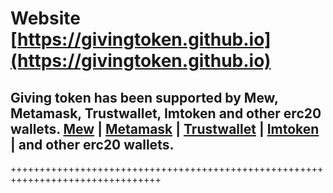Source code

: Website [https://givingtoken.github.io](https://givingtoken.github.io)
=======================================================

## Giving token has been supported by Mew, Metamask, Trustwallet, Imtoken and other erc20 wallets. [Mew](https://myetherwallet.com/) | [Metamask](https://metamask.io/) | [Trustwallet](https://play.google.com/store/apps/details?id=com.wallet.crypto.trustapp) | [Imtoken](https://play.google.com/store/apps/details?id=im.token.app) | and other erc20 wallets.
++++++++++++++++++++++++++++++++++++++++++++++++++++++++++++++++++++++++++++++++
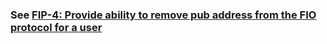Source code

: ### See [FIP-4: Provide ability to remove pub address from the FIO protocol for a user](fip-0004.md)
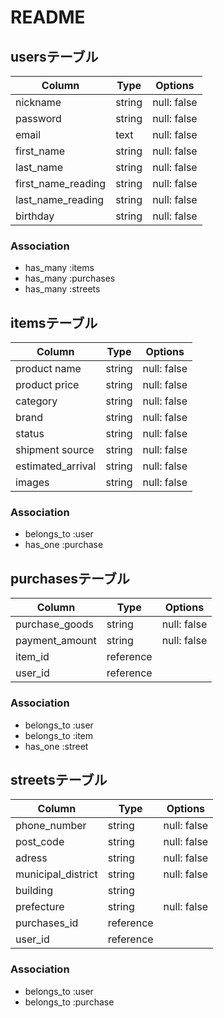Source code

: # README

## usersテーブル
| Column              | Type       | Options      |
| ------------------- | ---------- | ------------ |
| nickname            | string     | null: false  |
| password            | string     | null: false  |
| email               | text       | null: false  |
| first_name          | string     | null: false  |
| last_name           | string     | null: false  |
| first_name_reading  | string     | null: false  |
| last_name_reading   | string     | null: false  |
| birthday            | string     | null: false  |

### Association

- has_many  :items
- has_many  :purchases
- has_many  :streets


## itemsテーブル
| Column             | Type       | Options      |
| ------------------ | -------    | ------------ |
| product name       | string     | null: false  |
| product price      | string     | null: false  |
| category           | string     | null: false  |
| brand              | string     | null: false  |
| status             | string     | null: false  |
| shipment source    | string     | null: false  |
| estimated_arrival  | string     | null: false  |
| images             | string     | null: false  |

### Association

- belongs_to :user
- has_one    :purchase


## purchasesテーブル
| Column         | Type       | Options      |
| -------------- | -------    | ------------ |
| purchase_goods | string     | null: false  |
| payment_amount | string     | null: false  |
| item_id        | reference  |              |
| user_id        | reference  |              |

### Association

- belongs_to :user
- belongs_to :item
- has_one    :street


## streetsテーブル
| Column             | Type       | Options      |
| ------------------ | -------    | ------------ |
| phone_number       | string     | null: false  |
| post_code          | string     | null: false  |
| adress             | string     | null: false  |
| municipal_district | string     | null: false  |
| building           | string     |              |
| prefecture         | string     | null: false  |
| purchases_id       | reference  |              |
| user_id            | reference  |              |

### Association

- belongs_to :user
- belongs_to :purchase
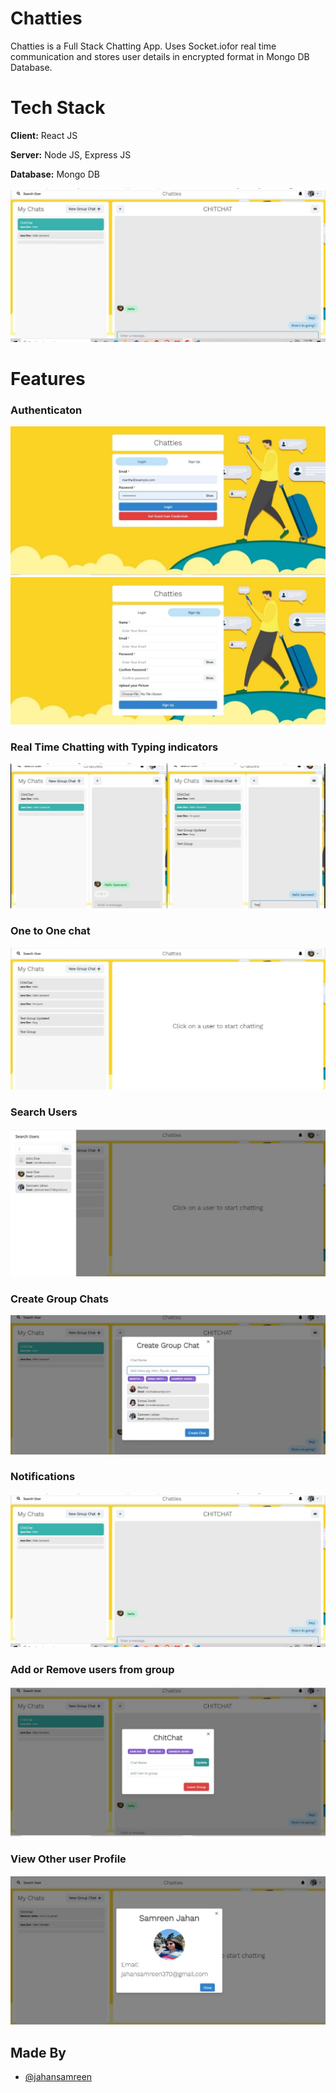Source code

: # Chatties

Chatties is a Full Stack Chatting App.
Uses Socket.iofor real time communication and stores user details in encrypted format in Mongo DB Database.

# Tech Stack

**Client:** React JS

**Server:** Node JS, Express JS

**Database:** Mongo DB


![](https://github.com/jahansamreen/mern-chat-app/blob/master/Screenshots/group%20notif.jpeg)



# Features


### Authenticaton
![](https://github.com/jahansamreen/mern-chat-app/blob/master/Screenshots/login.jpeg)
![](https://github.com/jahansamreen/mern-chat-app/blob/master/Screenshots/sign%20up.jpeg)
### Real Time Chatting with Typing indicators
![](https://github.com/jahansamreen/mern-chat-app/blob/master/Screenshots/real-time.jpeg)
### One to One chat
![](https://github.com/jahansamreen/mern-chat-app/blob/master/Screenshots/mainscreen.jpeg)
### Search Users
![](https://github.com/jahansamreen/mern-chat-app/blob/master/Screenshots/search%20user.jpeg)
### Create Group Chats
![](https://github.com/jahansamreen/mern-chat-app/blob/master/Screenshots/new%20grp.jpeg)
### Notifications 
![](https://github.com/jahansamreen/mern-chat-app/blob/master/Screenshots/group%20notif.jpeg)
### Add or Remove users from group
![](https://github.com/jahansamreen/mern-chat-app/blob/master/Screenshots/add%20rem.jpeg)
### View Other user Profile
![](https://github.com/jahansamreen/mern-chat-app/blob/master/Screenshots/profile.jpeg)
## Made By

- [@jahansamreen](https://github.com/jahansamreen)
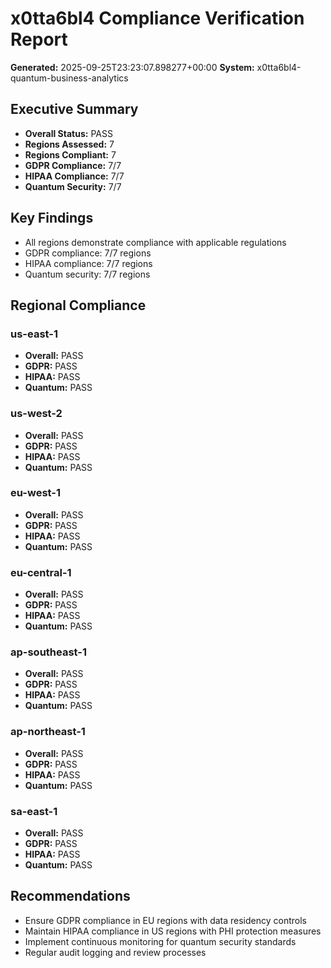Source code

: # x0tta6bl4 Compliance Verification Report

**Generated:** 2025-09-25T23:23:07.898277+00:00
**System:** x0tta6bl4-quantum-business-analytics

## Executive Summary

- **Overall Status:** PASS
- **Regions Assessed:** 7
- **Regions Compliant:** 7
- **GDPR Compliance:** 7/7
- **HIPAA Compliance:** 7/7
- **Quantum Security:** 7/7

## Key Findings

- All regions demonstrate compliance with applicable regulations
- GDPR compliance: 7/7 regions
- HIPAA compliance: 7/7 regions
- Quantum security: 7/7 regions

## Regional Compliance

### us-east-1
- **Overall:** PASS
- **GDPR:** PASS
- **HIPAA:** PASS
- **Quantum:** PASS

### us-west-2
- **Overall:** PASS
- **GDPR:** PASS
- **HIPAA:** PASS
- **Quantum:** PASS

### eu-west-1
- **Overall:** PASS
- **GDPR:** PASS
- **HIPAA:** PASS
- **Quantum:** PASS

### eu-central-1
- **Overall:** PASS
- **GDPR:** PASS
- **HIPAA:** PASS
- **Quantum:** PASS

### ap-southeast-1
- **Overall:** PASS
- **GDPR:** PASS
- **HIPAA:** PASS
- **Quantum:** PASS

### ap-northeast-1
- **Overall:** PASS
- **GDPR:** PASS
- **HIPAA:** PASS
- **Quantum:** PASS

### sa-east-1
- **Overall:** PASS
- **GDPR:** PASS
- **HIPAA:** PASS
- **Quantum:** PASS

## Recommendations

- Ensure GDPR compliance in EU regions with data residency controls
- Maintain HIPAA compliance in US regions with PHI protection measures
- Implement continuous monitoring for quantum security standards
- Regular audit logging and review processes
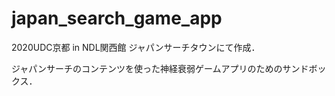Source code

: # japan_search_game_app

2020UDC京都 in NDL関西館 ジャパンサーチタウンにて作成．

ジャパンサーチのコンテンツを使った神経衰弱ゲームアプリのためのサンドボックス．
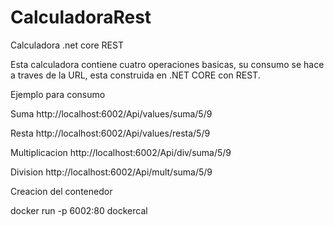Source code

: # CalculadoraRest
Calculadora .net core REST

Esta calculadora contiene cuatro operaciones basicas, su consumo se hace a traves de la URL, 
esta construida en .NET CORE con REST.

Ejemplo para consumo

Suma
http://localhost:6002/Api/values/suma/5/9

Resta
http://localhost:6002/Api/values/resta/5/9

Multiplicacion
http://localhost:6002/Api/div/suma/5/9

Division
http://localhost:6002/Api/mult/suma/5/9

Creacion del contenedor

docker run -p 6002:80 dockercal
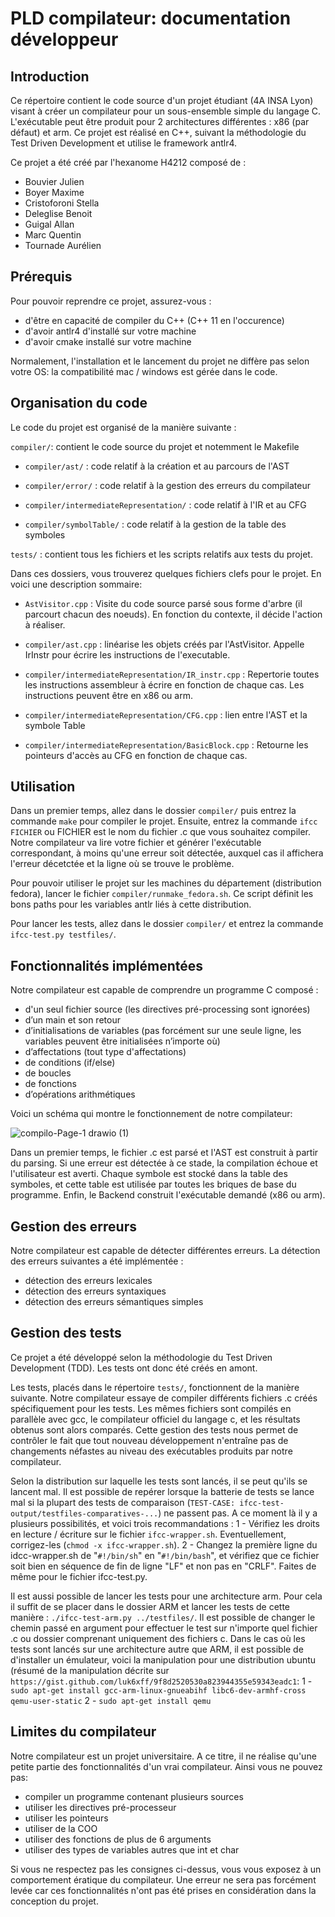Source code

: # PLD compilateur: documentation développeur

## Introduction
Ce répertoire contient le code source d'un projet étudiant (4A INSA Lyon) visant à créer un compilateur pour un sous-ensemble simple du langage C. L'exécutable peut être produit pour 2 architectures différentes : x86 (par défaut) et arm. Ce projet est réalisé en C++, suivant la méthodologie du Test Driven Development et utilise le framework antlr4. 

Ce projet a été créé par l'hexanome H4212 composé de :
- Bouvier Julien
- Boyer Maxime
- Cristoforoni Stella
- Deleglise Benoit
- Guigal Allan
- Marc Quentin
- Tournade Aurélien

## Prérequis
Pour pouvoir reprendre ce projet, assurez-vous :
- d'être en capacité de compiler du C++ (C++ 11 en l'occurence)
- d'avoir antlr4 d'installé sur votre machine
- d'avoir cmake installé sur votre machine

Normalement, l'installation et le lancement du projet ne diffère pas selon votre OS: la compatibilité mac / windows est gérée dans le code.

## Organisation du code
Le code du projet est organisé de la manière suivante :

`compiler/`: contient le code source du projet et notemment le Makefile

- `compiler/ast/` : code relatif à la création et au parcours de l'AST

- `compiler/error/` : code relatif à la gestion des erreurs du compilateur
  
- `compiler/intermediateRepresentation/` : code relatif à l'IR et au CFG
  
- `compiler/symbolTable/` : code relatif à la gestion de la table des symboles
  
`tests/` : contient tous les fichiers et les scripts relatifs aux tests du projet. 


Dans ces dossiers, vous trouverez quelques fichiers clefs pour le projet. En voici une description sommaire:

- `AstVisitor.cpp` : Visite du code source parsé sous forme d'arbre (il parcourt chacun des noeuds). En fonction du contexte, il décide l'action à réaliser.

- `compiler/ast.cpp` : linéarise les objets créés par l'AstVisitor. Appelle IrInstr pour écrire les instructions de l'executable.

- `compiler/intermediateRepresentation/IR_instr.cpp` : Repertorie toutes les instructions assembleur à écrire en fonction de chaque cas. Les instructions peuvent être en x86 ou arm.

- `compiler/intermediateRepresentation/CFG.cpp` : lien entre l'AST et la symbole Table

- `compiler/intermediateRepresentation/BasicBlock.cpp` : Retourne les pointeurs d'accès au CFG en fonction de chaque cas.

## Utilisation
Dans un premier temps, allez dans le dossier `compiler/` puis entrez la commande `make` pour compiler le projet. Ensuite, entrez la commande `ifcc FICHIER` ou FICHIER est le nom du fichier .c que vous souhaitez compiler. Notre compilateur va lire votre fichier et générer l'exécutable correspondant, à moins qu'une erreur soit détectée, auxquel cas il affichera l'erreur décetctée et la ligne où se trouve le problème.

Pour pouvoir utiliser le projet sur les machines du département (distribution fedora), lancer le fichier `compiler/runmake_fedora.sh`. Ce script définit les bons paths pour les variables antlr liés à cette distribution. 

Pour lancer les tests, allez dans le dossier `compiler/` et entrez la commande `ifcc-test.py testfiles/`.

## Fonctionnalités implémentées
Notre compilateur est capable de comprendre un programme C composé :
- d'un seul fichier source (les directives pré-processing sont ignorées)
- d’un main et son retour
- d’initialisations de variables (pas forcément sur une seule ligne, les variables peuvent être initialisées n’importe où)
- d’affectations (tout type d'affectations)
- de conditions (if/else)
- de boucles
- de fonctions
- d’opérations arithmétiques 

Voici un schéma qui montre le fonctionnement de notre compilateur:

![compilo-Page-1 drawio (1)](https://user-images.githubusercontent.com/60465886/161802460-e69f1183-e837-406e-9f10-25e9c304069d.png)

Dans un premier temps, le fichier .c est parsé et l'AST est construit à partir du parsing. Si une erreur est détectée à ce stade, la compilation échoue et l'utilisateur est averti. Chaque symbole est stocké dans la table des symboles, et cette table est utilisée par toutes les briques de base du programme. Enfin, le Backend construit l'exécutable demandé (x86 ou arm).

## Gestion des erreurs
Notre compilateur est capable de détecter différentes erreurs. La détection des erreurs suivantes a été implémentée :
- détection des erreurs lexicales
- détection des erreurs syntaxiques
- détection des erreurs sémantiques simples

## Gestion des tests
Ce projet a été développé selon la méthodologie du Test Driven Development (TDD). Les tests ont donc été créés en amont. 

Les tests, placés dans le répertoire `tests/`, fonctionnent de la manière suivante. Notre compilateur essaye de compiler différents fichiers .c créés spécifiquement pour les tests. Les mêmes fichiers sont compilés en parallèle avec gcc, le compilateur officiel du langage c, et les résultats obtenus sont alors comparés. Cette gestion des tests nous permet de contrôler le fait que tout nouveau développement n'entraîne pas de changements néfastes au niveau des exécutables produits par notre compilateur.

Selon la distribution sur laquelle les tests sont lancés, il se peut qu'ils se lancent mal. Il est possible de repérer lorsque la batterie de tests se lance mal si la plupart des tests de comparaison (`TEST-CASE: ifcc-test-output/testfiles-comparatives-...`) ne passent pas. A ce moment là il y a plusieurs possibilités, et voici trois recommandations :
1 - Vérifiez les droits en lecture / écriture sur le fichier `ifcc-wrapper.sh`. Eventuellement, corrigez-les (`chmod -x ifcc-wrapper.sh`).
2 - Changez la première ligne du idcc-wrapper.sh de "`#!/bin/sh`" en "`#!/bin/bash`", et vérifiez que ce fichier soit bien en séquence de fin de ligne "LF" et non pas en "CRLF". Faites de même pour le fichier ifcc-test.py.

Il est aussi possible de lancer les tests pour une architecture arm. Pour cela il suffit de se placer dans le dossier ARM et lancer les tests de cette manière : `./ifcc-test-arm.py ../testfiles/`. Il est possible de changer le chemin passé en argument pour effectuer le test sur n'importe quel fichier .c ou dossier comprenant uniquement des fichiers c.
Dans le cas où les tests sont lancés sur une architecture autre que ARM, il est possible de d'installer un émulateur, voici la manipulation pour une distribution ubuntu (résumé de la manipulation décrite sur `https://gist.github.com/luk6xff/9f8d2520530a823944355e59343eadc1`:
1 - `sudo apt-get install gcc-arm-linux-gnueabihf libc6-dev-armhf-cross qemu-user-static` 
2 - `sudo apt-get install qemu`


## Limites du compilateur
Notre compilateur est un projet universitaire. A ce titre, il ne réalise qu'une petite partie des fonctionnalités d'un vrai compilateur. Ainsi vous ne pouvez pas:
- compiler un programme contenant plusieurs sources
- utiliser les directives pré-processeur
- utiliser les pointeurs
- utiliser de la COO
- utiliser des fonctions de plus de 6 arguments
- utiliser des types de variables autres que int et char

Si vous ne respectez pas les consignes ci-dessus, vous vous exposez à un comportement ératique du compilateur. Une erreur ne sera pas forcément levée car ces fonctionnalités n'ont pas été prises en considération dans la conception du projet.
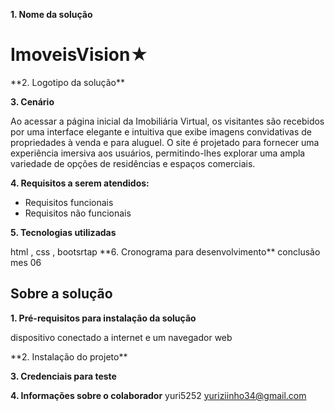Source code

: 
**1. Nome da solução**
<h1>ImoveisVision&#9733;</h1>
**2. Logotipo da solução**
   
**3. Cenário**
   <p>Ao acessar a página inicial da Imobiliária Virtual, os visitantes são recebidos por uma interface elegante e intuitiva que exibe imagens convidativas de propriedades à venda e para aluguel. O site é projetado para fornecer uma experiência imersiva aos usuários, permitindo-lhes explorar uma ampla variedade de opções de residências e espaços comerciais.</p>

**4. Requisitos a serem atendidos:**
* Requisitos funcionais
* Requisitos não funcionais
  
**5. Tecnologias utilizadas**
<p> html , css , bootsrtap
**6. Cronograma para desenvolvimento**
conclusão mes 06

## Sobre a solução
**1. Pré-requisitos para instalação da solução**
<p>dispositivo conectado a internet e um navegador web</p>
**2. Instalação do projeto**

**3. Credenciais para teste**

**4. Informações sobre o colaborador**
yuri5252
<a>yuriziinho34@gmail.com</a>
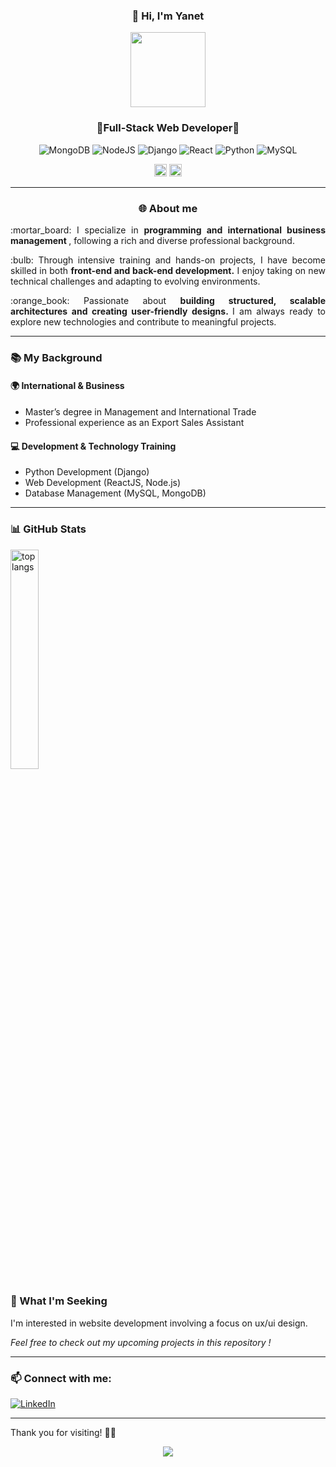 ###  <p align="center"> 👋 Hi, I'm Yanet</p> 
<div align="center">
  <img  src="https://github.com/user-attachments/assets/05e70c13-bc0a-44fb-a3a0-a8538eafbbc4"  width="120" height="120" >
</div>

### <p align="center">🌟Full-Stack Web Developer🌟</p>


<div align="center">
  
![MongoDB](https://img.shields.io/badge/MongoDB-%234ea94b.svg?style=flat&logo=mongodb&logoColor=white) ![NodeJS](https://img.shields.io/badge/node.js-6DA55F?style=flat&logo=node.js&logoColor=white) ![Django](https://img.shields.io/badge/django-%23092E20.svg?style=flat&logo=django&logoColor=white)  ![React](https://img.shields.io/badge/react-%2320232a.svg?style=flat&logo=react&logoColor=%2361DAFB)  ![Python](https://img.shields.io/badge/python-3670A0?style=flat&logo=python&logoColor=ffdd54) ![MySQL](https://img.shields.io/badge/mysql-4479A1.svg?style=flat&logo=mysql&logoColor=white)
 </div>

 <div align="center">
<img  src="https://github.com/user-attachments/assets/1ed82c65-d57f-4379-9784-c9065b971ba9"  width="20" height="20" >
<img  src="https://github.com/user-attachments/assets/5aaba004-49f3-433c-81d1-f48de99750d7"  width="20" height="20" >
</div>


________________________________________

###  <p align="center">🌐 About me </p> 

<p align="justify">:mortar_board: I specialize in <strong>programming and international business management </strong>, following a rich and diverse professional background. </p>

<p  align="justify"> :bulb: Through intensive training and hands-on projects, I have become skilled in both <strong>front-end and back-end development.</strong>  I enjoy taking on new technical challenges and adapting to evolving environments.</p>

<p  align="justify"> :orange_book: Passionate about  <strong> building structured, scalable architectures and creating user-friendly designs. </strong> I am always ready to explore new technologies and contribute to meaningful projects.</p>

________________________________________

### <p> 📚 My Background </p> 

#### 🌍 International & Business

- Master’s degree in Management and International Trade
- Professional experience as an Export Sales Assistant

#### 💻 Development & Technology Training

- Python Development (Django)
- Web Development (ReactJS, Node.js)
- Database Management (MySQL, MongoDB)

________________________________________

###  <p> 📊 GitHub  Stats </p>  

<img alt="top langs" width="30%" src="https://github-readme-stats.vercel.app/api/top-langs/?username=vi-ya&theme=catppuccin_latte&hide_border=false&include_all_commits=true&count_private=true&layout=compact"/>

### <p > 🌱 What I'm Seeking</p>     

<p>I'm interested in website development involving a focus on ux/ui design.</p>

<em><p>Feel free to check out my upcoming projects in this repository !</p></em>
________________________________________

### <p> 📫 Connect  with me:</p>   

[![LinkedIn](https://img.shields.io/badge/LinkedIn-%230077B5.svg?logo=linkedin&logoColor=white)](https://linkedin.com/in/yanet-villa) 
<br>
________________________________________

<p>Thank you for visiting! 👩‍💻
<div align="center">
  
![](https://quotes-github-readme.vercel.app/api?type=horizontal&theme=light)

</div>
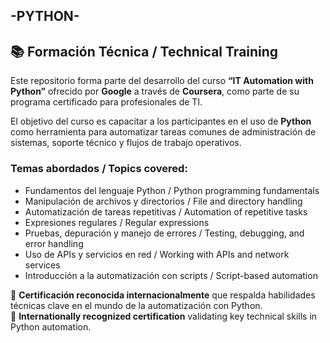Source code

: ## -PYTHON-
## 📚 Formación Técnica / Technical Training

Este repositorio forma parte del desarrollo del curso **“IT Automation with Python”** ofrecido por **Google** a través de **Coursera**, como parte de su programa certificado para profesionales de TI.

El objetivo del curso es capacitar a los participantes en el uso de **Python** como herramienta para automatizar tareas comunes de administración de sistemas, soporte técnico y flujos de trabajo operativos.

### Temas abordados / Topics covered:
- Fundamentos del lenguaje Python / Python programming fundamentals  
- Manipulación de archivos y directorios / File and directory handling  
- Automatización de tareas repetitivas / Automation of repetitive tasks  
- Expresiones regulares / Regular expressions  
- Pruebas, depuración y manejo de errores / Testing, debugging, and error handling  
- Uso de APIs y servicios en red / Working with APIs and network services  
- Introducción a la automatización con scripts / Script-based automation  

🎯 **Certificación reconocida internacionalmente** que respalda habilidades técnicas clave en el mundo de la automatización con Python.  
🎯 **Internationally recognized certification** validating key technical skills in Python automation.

+---+

#### WHAT THE TASK ASKS
If a line of the material contains the word "plusieurs", pick it out and copy it.

#### ANSWER TO THIS TASK
Selon la distribution sur laquelle les tests sont lancés, il se peut qu'ils se lancent mal. Il est possible de repérer lorsque la batterie de tests se lance mal si la plupart des tests de comparaison (`TEST-CASE: ifcc-test-output/testfiles-comparatives-...`) ne passent pas. A ce moment là il y a plusieurs possibilités, et voici trois recommandations :
- compiler un programme contenant plusieurs sources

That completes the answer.